▶ WORK TO BE COMPLETED: The exercise asks you to copy every line below in which "first" appears.

▶ MATERIAL SHOWN:
-.-.-
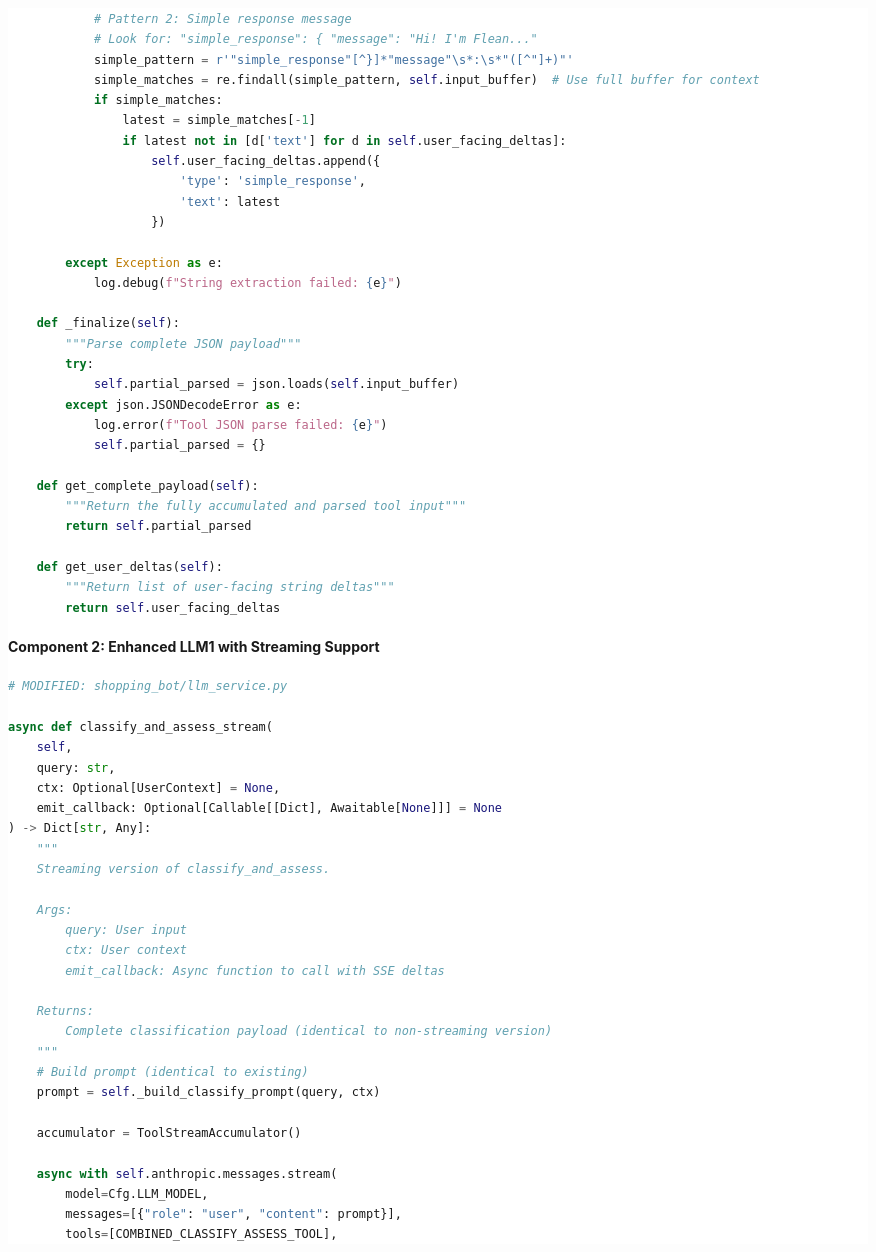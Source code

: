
 ```python
            # Pattern 2: Simple response message
            # Look for: "simple_response": { "message": "Hi! I'm Flean..."
            simple_pattern = r'"simple_response"[^}]*"message"\s*:\s*"([^"]+)"'
            simple_matches = re.findall(simple_pattern, self.input_buffer)  # Use full buffer for context
            if simple_matches:
                latest = simple_matches[-1]
                if latest not in [d['text'] for d in self.user_facing_deltas]:
                    self.user_facing_deltas.append({
                        'type': 'simple_response',
                        'text': latest
                    })
                    
        except Exception as e:
            log.debug(f"String extraction failed: {e}")
            
    def _finalize(self):
        """Parse complete JSON payload"""
        try:
            self.partial_parsed = json.loads(self.input_buffer)
        except json.JSONDecodeError as e:
            log.error(f"Tool JSON parse failed: {e}")
            self.partial_parsed = {}
            
    def get_complete_payload(self):
        """Return the fully accumulated and parsed tool input"""
        return self.partial_parsed
        
    def get_user_deltas(self):
        """Return list of user-facing string deltas"""
        return self.user_facing_deltas
```

#### Component 2: Enhanced LLM1 with Streaming Support

```python
# MODIFIED: shopping_bot/llm_service.py

async def classify_and_assess_stream(
    self, 
    query: str, 
    ctx: Optional[UserContext] = None,
    emit_callback: Optional[Callable[[Dict], Awaitable[None]]] = None
) -> Dict[str, Any]:
    """
    Streaming version of classify_and_assess.
    
    Args:
        query: User input
        ctx: User context
        emit_callback: Async function to call with SSE deltas
        
    Returns:
        Complete classification payload (identical to non-streaming version)
    """
    # Build prompt (identical to existing)
    prompt = self._build_classify_prompt(query, ctx)
    
    accumulator = ToolStreamAccumulator()
    
    async with self.anthropic.messages.stream(
        model=Cfg.LLM_MODEL,
        messages=[{"role": "user", "content": prompt}],
        tools=[COMBINED_CLASSIFY_ASSESS_TOOL],
```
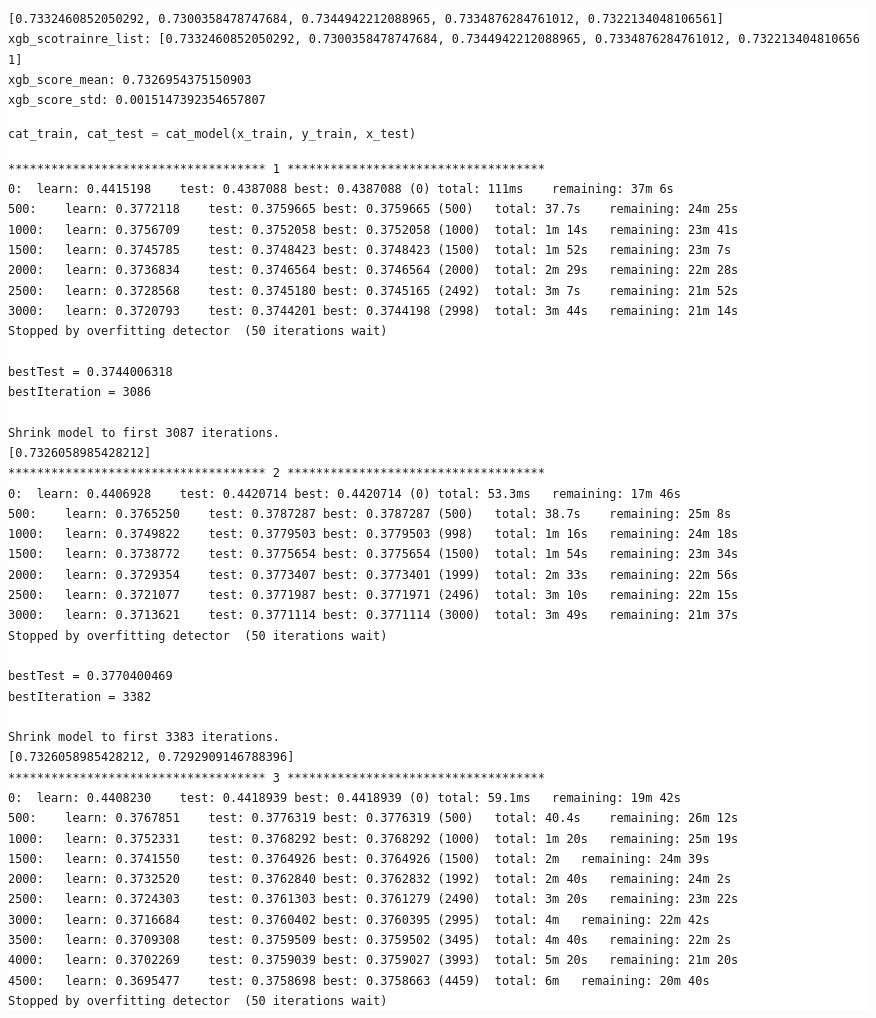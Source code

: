     [0.7332460852050292, 0.7300358478747684, 0.7344942212088965, 0.7334876284761012, 0.7322134048106561]
    xgb_scotrainre_list: [0.7332460852050292, 0.7300358478747684, 0.7344942212088965, 0.7334876284761012, 0.7322134048106561]
    xgb_score_mean: 0.7326954375150903
    xgb_score_std: 0.0015147392354657807
    


```python
cat_train, cat_test = cat_model(x_train, y_train, x_test)
```

    ************************************ 1 ************************************
    0:	learn: 0.4415198	test: 0.4387088	best: 0.4387088 (0)	total: 111ms	remaining: 37m 6s
    500:	learn: 0.3772118	test: 0.3759665	best: 0.3759665 (500)	total: 37.7s	remaining: 24m 25s
    1000:	learn: 0.3756709	test: 0.3752058	best: 0.3752058 (1000)	total: 1m 14s	remaining: 23m 41s
    1500:	learn: 0.3745785	test: 0.3748423	best: 0.3748423 (1500)	total: 1m 52s	remaining: 23m 7s
    2000:	learn: 0.3736834	test: 0.3746564	best: 0.3746564 (2000)	total: 2m 29s	remaining: 22m 28s
    2500:	learn: 0.3728568	test: 0.3745180	best: 0.3745165 (2492)	total: 3m 7s	remaining: 21m 52s
    3000:	learn: 0.3720793	test: 0.3744201	best: 0.3744198 (2998)	total: 3m 44s	remaining: 21m 14s
    Stopped by overfitting detector  (50 iterations wait)
    
    bestTest = 0.3744006318
    bestIteration = 3086
    
    Shrink model to first 3087 iterations.
    [0.7326058985428212]
    ************************************ 2 ************************************
    0:	learn: 0.4406928	test: 0.4420714	best: 0.4420714 (0)	total: 53.3ms	remaining: 17m 46s
    500:	learn: 0.3765250	test: 0.3787287	best: 0.3787287 (500)	total: 38.7s	remaining: 25m 8s
    1000:	learn: 0.3749822	test: 0.3779503	best: 0.3779503 (998)	total: 1m 16s	remaining: 24m 18s
    1500:	learn: 0.3738772	test: 0.3775654	best: 0.3775654 (1500)	total: 1m 54s	remaining: 23m 34s
    2000:	learn: 0.3729354	test: 0.3773407	best: 0.3773401 (1999)	total: 2m 33s	remaining: 22m 56s
    2500:	learn: 0.3721077	test: 0.3771987	best: 0.3771971 (2496)	total: 3m 10s	remaining: 22m 15s
    3000:	learn: 0.3713621	test: 0.3771114	best: 0.3771114 (3000)	total: 3m 49s	remaining: 21m 37s
    Stopped by overfitting detector  (50 iterations wait)
    
    bestTest = 0.3770400469
    bestIteration = 3382
    
    Shrink model to first 3383 iterations.
    [0.7326058985428212, 0.7292909146788396]
    ************************************ 3 ************************************
    0:	learn: 0.4408230	test: 0.4418939	best: 0.4418939 (0)	total: 59.1ms	remaining: 19m 42s
    500:	learn: 0.3767851	test: 0.3776319	best: 0.3776319 (500)	total: 40.4s	remaining: 26m 12s
    1000:	learn: 0.3752331	test: 0.3768292	best: 0.3768292 (1000)	total: 1m 20s	remaining: 25m 19s
    1500:	learn: 0.3741550	test: 0.3764926	best: 0.3764926 (1500)	total: 2m	remaining: 24m 39s
    2000:	learn: 0.3732520	test: 0.3762840	best: 0.3762832 (1992)	total: 2m 40s	remaining: 24m 2s
    2500:	learn: 0.3724303	test: 0.3761303	best: 0.3761279 (2490)	total: 3m 20s	remaining: 23m 22s
    3000:	learn: 0.3716684	test: 0.3760402	best: 0.3760395 (2995)	total: 4m	remaining: 22m 42s
    3500:	learn: 0.3709308	test: 0.3759509	best: 0.3759502 (3495)	total: 4m 40s	remaining: 22m 2s
    4000:	learn: 0.3702269	test: 0.3759039	best: 0.3759027 (3993)	total: 5m 20s	remaining: 21m 20s
    4500:	learn: 0.3695477	test: 0.3758698	best: 0.3758663 (4459)	total: 6m	remaining: 20m 40s
    Stopped by overfitting detector  (50 iterations wait)
    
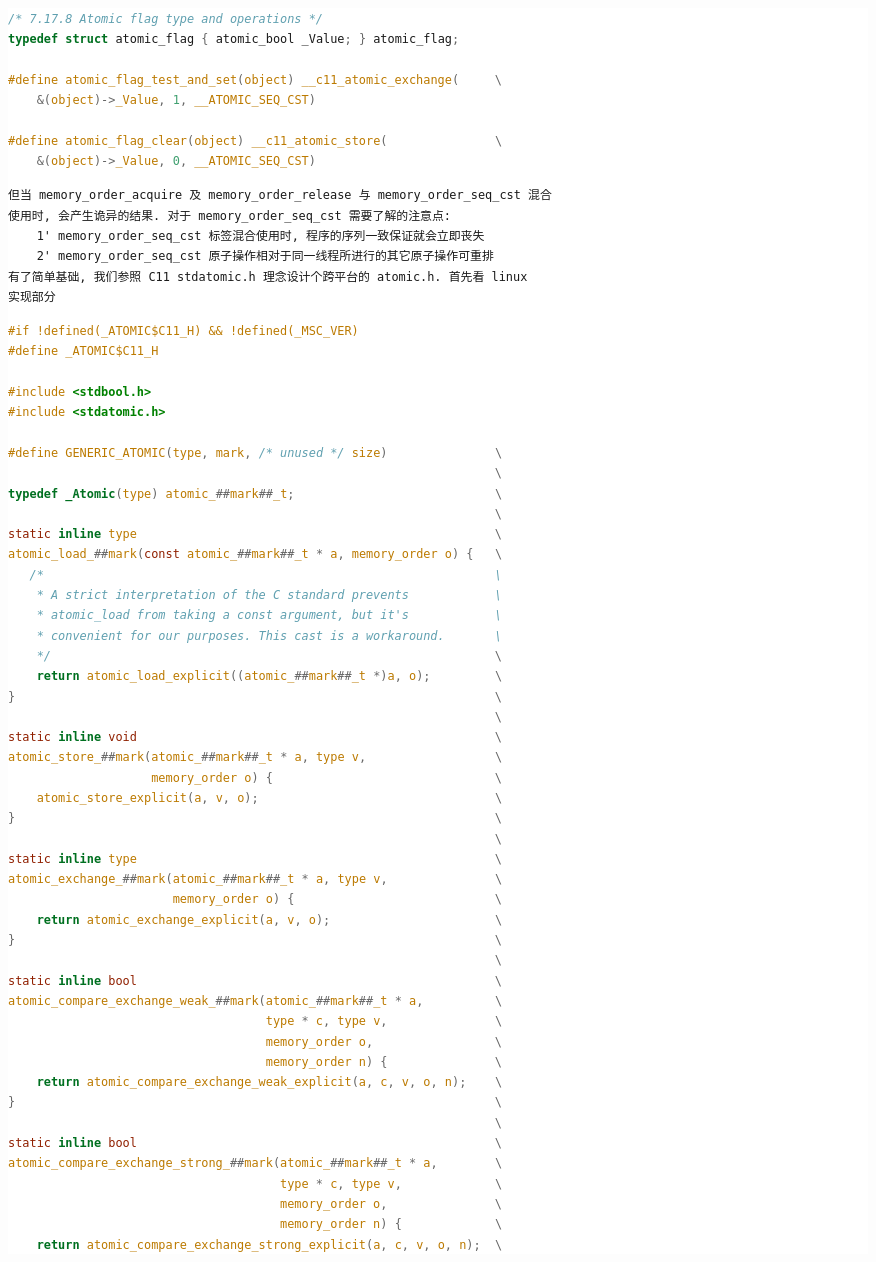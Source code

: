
 ```C
/* 7.17.8 Atomic flag type and operations */
typedef struct atomic_flag { atomic_bool _Value; } atomic_flag;

#define atomic_flag_test_and_set(object) __c11_atomic_exchange(     \
	&(object)->_Value, 1, __ATOMIC_SEQ_CST)

#define atomic_flag_clear(object) __c11_atomic_store(               \
	&(object)->_Value, 0, __ATOMIC_SEQ_CST)
```

	但当 memory_order_acquire 及 memory_order_release 与 memory_order_seq_cst 混合
	使用时, 会产生诡异的结果. 对于 memory_order_seq_cst 需要了解的注意点: 
        1' memory_order_seq_cst 标签混合使用时, 程序的序列一致保证就会立即丧失
        2' memory_order_seq_cst 原子操作相对于同一线程所进行的其它原子操作可重排
	有了简单基础, 我们参照 C11 stdatomic.h 理念设计个跨平台的 atomic.h. 首先看 linux
	实现部分

```C
#if !defined(_ATOMIC$C11_H) && !defined(_MSC_VER)
#define _ATOMIC$C11_H

#include <stdbool.h>
#include <stdatomic.h>

#define GENERIC_ATOMIC(type, mark, /* unused */ size)               \
                                                                    \
typedef _Atomic(type) atomic_##mark##_t;                            \
                                                                    \
static inline type                                                  \
atomic_load_##mark(const atomic_##mark##_t * a, memory_order o) {   \
   /*                                                               \
    * A strict interpretation of the C standard prevents            \
    * atomic_load from taking a const argument, but it's            \
    * convenient for our purposes. This cast is a workaround.       \
    */                                                              \
    return atomic_load_explicit((atomic_##mark##_t *)a, o);         \
}                                                                   \
                                                                    \
static inline void                                                  \
atomic_store_##mark(atomic_##mark##_t * a, type v,                  \
                    memory_order o) {                               \
    atomic_store_explicit(a, v, o);                                 \
}                                                                   \
                                                                    \
static inline type                                                  \
atomic_exchange_##mark(atomic_##mark##_t * a, type v,               \
                       memory_order o) {                            \
    return atomic_exchange_explicit(a, v, o);                       \
}                                                                   \
                                                                    \
static inline bool                                                  \
atomic_compare_exchange_weak_##mark(atomic_##mark##_t * a,          \
                                    type * c, type v,               \
                                    memory_order o,                 \
                                    memory_order n) {               \
    return atomic_compare_exchange_weak_explicit(a, c, v, o, n);    \
}                                                                   \
                                                                    \
static inline bool                                                  \
atomic_compare_exchange_strong_##mark(atomic_##mark##_t * a,        \
                                      type * c, type v,             \
                                      memory_order o,               \
                                      memory_order n) {             \
    return atomic_compare_exchange_strong_explicit(a, c, v, o, n);  \
```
-.-.-
▶ ANSWER AREA:
    Shrink model to first 3087 iterations.
    Shrink model to first 3383 iterations.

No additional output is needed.